I was first introduced to Mill's essay On Liberty when, as an undergraduate at the University of Singapore, I attended Rusi Khan's lucid lectures. These lectures and Frank Cioffi's lively participation in the ensuing discussion gave me an abiding interest in the essay. Since then I have benefited from the commentaries of others even when I have disagreed with them. I would like to acknowledge in particular the works of John Rees, Alan Ryan, and Richard Wollheim. The Mill News Letter has been a source of very useful information. The splendid work done by John A Robson and his associates at the University of Toronto Press in the publication of the Collected Works of John Stuart Mill has been an enormous helLike many others working in the areas of moral, legal, and political philosophy, I am greatly indebted to, and have been influenced by, the writings of H. L. A. Hart. I have also learnt much from conversations and correspondence with him. In many hours of discussion with John Gray, I have been helped towards a better understanding of Mill's arguments. I have also profited from conversations with Alan Montefiore and Joseph Raz, J. W. N. Watkins read an early version of part of Chapter 8, and gave me helpful comments. I read a version of Chapter 4 to a seminar in Oxford conducted by John Gray, Alan Ryan, and W. L. Weinstein and gained much from their comments. I should also like to record my appreciation of the encouragement given to me by David Spitz whose untimely death has robbed us of a dedicated teacher and a champion of the Millian values of liberty and tolerance. Monash University granted me study leave in 1979 without which I would not have been able to complete this book. I am also grateful to Balliol College for extending to me the hospitality of its Senior Common Room while I was in Oxford. My wife and daughter had to put up with me more than usual when I was writing the book. [vii/viii]

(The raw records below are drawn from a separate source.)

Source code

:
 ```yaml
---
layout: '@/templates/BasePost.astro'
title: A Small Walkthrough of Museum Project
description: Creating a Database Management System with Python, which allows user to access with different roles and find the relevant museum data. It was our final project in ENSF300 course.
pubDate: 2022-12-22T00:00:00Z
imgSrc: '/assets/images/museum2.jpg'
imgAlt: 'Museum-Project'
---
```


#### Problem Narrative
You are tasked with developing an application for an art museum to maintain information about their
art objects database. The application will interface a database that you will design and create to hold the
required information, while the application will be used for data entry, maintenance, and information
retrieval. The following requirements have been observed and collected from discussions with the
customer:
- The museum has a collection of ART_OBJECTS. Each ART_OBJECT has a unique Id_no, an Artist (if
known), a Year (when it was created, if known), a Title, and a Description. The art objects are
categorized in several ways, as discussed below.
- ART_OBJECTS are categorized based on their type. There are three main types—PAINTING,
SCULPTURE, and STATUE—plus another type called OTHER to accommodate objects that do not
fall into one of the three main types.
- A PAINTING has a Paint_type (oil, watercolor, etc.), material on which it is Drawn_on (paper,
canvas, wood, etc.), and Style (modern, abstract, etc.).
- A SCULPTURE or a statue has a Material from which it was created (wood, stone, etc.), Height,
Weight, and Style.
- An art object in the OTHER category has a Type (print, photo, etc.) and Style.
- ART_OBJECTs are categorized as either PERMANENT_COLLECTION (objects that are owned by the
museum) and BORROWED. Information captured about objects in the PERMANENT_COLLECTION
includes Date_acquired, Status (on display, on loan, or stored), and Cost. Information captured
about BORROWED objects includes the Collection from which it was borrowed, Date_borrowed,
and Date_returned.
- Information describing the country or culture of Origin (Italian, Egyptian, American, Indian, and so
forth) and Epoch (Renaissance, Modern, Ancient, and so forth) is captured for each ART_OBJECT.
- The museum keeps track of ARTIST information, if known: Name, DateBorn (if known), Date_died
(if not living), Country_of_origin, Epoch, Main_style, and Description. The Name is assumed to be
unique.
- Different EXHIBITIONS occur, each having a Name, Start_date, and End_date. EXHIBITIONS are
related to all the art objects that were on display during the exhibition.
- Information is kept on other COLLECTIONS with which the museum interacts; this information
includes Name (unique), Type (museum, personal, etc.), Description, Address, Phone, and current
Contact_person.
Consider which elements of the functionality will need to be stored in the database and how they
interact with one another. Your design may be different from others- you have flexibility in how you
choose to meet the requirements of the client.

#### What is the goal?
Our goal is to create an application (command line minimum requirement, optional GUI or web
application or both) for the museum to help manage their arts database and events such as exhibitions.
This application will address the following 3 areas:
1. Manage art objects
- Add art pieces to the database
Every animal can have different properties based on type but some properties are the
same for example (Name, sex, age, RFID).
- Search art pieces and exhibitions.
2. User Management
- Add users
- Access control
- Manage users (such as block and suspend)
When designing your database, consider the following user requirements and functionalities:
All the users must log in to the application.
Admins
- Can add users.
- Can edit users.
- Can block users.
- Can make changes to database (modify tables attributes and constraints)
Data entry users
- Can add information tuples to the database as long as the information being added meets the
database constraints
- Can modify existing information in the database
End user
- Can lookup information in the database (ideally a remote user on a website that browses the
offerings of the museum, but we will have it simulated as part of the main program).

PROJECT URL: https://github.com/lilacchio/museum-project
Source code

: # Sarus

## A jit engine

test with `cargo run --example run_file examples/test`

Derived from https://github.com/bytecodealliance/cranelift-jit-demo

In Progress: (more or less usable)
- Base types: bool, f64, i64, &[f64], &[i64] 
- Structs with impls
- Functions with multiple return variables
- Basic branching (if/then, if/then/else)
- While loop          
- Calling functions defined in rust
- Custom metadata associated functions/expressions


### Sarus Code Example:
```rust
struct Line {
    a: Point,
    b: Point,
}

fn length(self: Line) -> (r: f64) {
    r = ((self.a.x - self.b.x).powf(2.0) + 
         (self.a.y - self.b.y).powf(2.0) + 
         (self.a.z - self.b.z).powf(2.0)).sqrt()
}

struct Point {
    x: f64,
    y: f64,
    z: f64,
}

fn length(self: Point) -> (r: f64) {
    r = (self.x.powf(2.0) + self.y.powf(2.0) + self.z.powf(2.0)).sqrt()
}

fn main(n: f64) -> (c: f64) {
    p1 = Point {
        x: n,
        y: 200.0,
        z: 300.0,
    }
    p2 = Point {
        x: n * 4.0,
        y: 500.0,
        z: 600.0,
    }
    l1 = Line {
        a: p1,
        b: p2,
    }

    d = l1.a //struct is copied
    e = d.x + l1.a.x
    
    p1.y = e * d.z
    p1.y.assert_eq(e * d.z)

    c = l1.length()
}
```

I wish to thank the respective editors and publishers for permission to use material from the following papers of mine:

“Mill on Self-Regarding Conduct.” Philosophy, 1968.

“Mill and Liberty.” Journal of the History of Ideas, 1969.

“Crime and Immorality.” Modern Law Review, 1969.

“Paternalism and Morality.” Ratio, 1971.

"Mill”s Stable Society.” The Mill News Letter, 1971.

”Enforcing a Shared Morality.” Ethics, 1972.

”The Liberal Theory of the Open Society”, in Dante Germino and Klaus von Beyme (eds.), The Open Society in Theory and Practice. The Hague: Martinus Nijhofff, 1974).

Review of Gertrude Himmelfarb, On Liberty and Liberalism: The Case of John Stuart Mill, Political Theory, 1975.

“Utilitarianism and Self-Regarding Conduct.” Australasian Journal of Philosophy, 1977.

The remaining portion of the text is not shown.